Due to its date in the insurance calender, the Monte Carlo Rendez-vous is less a site for renewals; more a place for the insurance fraternity to discuss strategies. To these ends it is incredibly successful, says Ralph Savage
According to the official conference programme, this year's Monte Carlo Rendezvous will be spent discussing the issue of compensation: can the problem be contained or is there even a problem at all? The event's broader itinerary will see brokers, insurers, buyers, cedents, and reinsurers discussing a much wider range of topics over a couple of glasses of Sancerre.
Marie-Louise Rossi, chief executive of the International Underwriting Association, is an annual visitor and believes the opportunity to rub shoulders with the industry's most influential decision-makers is well worth the time and money. "It's a very useful way of meeting people from the management boards of European companies, both reinsurers and brokers. Despite the fact it can be EUR20 (£13.60) for a glass of wine, it turns out to be good value for money."
On a more serious note, Ms Rossi believes the air of optimism which surrounded last year's event will continue, but she will personally be concentrating on a singular if over-arching issue: "My focus will be on the regulatory dimension, by which I mean the facilitation of free trade and doing what I can to make it easier to trade reinsurance across borders."
Ms Rossi explains that the European Reinsurance Directive, which is currently working its way through the European Union Parliament and the Council of Ministers, has been taking up the largest part of her time from a lobbying perspective. "A draft has been published under the Irish presidency with a proposal for legislation - and the next presidency has promised to take it on. I expect it will go through in 2005, but the market has a lot of work to do before then."
Historically, the Monte Carlo event has offered a chance for brokers and reinsurers to discuss renewal terms for the coming calendar year.
But, according to Callum Stewart, managing director of broker Heath Lambert's reinsurance division, October's conference in Baden Baden has become the more pivotal in recent times. "Monte Carlo is a bit early for renewals itself," he says. "About 20 years ago a lot more was done there in a far more gentlemanly fashion, but that's long gone. The renewals will be agreed in Baden Baden, where as Monte Carlo is more about people getting their strategies clear and discussing rates."

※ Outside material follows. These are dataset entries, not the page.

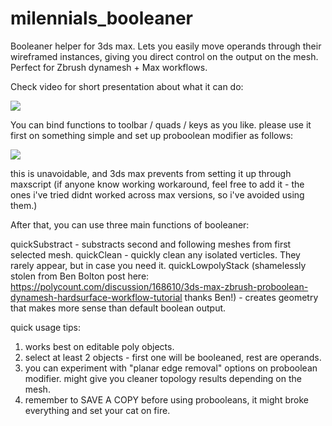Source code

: # milennials_booleaner
Booleaner helper for 3ds max.
Lets you easily move operands through their wireframed instances, giving you direct control on the output on the mesh. Perfect for Zbrush dynamesh + Max workflows.

Check video for short presentation about what it can do:

![](https://youtu.be/cSN2Yav5-wI)


You can bind functions to toolbar / quads / keys as you like.
please use it first on something simple and set up proboolean modifier as follows:

![](https://i.imgur.com/65Lgnpg.png)

this is unavoidable, and 3ds max prevents from setting it up through maxscript (if anyone know working workaround, feel free to add it - the ones i've tried didnt worked across max versions, so i've avoided using them.)

After that, you can use three main functions of booleaner:

quickSubstract - substracts second and following meshes from first selected mesh.
quickClean - quickly clean any isolated verticles. They rarely appear, but in case you need it.
quickLowpolyStack (shamelessly stolen from Ben Bolton post here: https://polycount.com/discussion/168610/3ds-max-zbrush-proboolean-dynamesh-hardsurface-workflow-tutorial thanks Ben!) - creates geometry that makes more sense than default boolean output.

quick usage tips:
1. works best on editable poly objects.
2. select at least 2 objects - first one will be booleaned, rest are operands.
3. you can experiment with "planar edge removal" options on proboolean modifier. might give you cleaner topology results depending on the mesh.
4. remember to SAVE A COPY before using probooleans, it might broke everything and set your cat on fire.





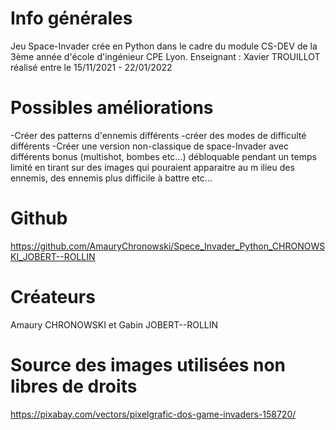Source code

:# Info générales
Jeu Space-Invader crée en Python dans le cadre du module CS-DEV de la 3ème année d'école d'ingénieur CPE Lyon. Enseignant : Xavier TROUILLOT
réalisé entre le 15/11/2021 - 22/01/2022
# Possibles améliorations
-Créer des patterns d'ennemis différents
-créer des modes de difficulté différents 
-Créer une version non-classique de space-Invader avec différents bonus (multishot, bombes etc...) débloquable pendant un temps limité en tirant sur des images qui pouraient apparaitre au m ilieu des ennemis, des  ennemis plus difficile à battre etc... 

# Github
https://github.com/AmauryChronowski/Spece_Invader_Python_CHRONOWSKI_JOBERT--ROLLIN


# Créateurs
Amaury CHRONOWSKI et Gabin JOBERT--ROLLIN


# Source des images utilisées non libres de droits 
https://pixabay.com/vectors/pixelgrafic-dos-game-invaders-158720/
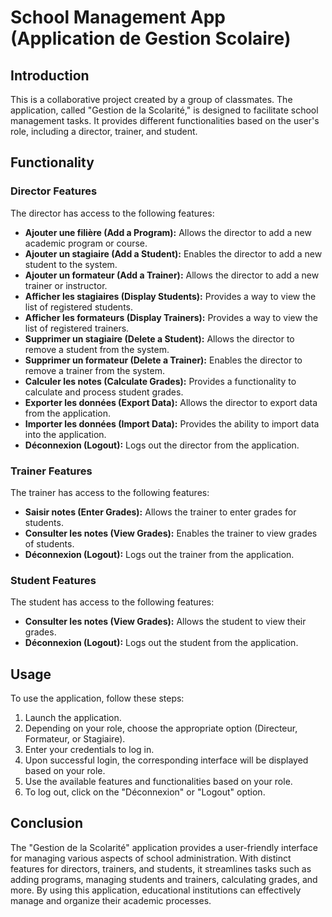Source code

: # School Management App (Application de Gestion Scolaire)

## Introduction
This is a collaborative project created by a group of classmates. The application, called "Gestion de la Scolarité," is designed to facilitate school management tasks. It provides different functionalities based on the user's role, including a director, trainer, and student.

## Functionality

### Director Features
The director has access to the following features:

- **Ajouter une filière (Add a Program):** Allows the director to add a new academic program or course.
- **Ajouter un stagiaire (Add a Student):** Enables the director to add a new student to the system.
- **Ajouter un formateur (Add a Trainer):** Allows the director to add a new trainer or instructor.
- **Afficher les stagiaires (Display Students):** Provides a way to view the list of registered students.
- **Afficher les formateurs (Display Trainers):** Provides a way to view the list of registered trainers.
- **Supprimer un stagiaire (Delete a Student):** Allows the director to remove a student from the system.
- **Supprimer un formateur (Delete a Trainer):** Enables the director to remove a trainer from the system.
- **Calculer les notes (Calculate Grades):** Provides a functionality to calculate and process student grades.
- **Exporter les données (Export Data):** Allows the director to export data from the application.
- **Importer les données (Import Data):** Provides the ability to import data into the application.
- **Déconnexion (Logout):** Logs out the director from the application.

### Trainer Features
The trainer has access to the following features:

- **Saisir notes (Enter Grades):** Allows the trainer to enter grades for students.
- **Consulter les notes (View Grades):** Enables the trainer to view grades of students.
- **Déconnexion (Logout):** Logs out the trainer from the application.

### Student Features
The student has access to the following features:

- **Consulter les notes (View Grades):** Allows the student to view their grades.
- **Déconnexion (Logout):** Logs out the student from the application.

## Usage
To use the application, follow these steps:

1. Launch the application.
2. Depending on your role, choose the appropriate option (Directeur, Formateur, or Stagiaire).
3. Enter your credentials to log in.
4. Upon successful login, the corresponding interface will be displayed based on your role.
5. Use the available features and functionalities based on your role.
6. To log out, click on the "Déconnexion" or "Logout" option.

## Conclusion
The "Gestion de la Scolarité" application provides a user-friendly interface for managing various aspects of school administration. With distinct features for directors, trainers, and students, it streamlines tasks such as adding programs, managing students and trainers, calculating grades, and more. By using this application, educational institutions can effectively manage and organize their academic processes.
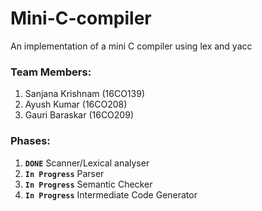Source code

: # Mini-C-compiler
An implementation of a mini C compiler using lex and yacc

### Team Members:
1. Sanjana Krishnam (16CO139)
2. Ayush Kumar (16CO208)
3. Gauri Baraskar (16CO209)

### Phases:
1. **`DONE`**  Scanner/Lexical analyser
2. **`In Progress`** Parser                       
3. **`In Progress`** Semantic Checker             
4. **`In Progress`** Intermediate Code Generator  
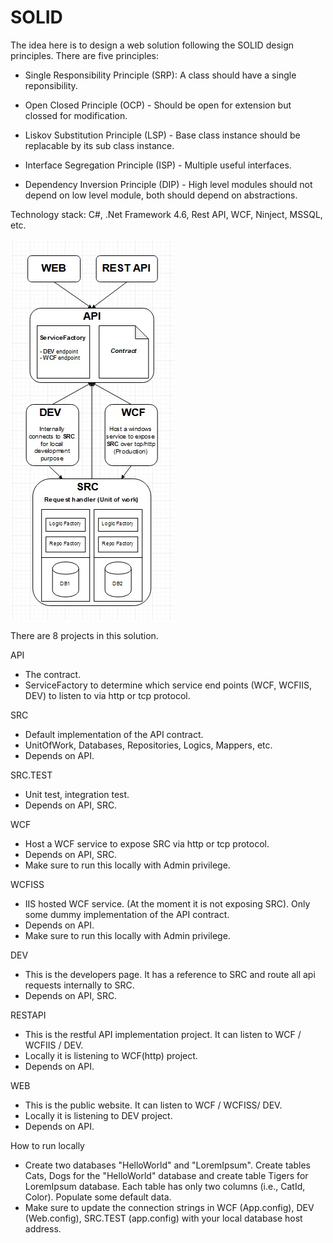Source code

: # SOLID

The idea here is to design a web solution following the SOLID design principles. There are five principles:

  - Single Responsibility Principle (SRP): A class should have a single reponsibility.

  - Open Closed Principle (OCP) - Should be open for extension but clossed for modification.

  - Liskov Substitution Principle (LSP) - Base class instance should be replacable by its sub class instance.

  - Interface Segregation Principle (ISP) - Multiple useful interfaces.

  - Dependency Inversion Principle (DIP) - High level modules should not depend on low level module, both should depend on abstractions.

Technology stack: C#, .Net Framework 4.6, Rest API, WCF, Ninject, MSSQL, etc.

<img src="Solid.jpg" />

There are 8 projects in this solution.

API 
  - The contract.
  - ServiceFactory to determine which service end points (WCF, WCFIIS, DEV) to listen to via http or tcp protocol.


SRC
  - Default implementation of the API contract.
  - UnitOfWork, Databases, Repositories, Logics, Mappers, etc. 
  - Depends on API.


SRC.TEST
  - Unit test, integration test.
  - Depends on API, SRC.


WCF 
  - Host a WCF service to expose SRC via http or tcp protocol.
  - Depends on API, SRC.
  - Make sure to run this locally with Admin privilege.
  
  
WCFISS 
  - IIS hosted WCF service. (At the moment it is not exposing SRC). Only some dummy implementation of the API contract.
  - Depends on API.
  - Make sure to run this locally with Admin privilege.
  
  
DEV
  - This is the developers page. It has a reference to SRC and route all api requests internally to SRC.
  - Depends on API, SRC.
  

RESTAPI
  - This is the restful API implementation project. It can listen to WCF / WCFIIS / DEV.
  - Locally it is listening to WCF(http) project.
  - Depends on API.
  

WEB 
  - This is the public website. It can listen to WCF / WCFISS/ DEV.
  - Locally it is listening to DEV project.
  - Depends on API.
  
  
How to run locally

  - Create two databases "HelloWorld" and "LoremIpsum". Create tables Cats, Dogs for the "HelloWorld" database and create table Tigers for LoremIpsum database. Each  table has only two columns (i.e., CatId, Color). Populate some default data.
  - Make sure to update the connection strings in WCF (App.config), DEV (Web.config), SRC.TEST (app.config) with your local database host address.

Rates and the general market environment will occupy the minds of the majority of attendees this year. And Mr Stewart believes market sentiment will be markedly different depending on whom you speak to: "The market would say times are good as reinsurers are coming off historically high rates. Nearly all lines are dropping - property catastrophe the most - but that's because there are more mouths to feed. Typically it seems that the brokers are predicting rates to go down much faster than underwriters."
Despite Monte Carlo having been usurped as the event for agreeing renewals, reinsurers and their senior management are very much in the shop window, particularly with interim results fresh in the minds of buyers. "Another significant topic under discussion will be security upgrades and downgrades," adds Mr Stewart. "Cedents want to make sure that if they buy, it's with people who are still around to pay up."
With this is mind, recent news surrounding the financial strength of Lloyd's appears to have buoyed the market, as well as the separate ratings upgrades or affirmations of 15 syndicates by AM Best (PM, 19 August p6).
"The Lloyd's upgrade was well received and has been a big boost to the industry," says Mr Stewart. "It's the first upgrade of any reinsurance business for a long time."
While not enjoying the same boost from ratings agencies as Lloyd's, the status of the two biggest global players - Munich Re and Swiss Re - is of key importance to the entire industry. Swiss Re last week reported SFr 1.4bn (£619m) profits for the first half of 2004 but relatively benign claims may have made it easier. "The view about Swiss Re and Munich Re is that they've had problems and they are turning around," comments Mr Stewart. "Swiss Re's figures were positive as it had a good 2003 and there's going to be nothing wrong with 2004."
Bermuda's emergence as a global force in reinsurance has seen some sizeable firms grow into giants inside a decade. If financial security is indeed a top priority for reinsurance buyers, Mr Stewart's conclusion is that shorter-tailed players could start to win many more admirers. "One thing that will be interesting from a security point of view, is whether the older reinsurers are deemed to be as strong as the newer ones, particularly in Bermuda. If you look at a firm like Axis Re, which started life in 2000, it has capitalised to the tune of $2.8bn (£1.6bn). This is greater than Partner Re and some of its counterparts, which have much longer histories."
Just to taint this otherwise optimistic picture, at the time of going to press, Converium, a top 10 reinsurer suffered a double downgrade from both Standard and Poor's and AM Best. Also, the hurricane season got into full swing, first with Hurricane Charley and now Frances.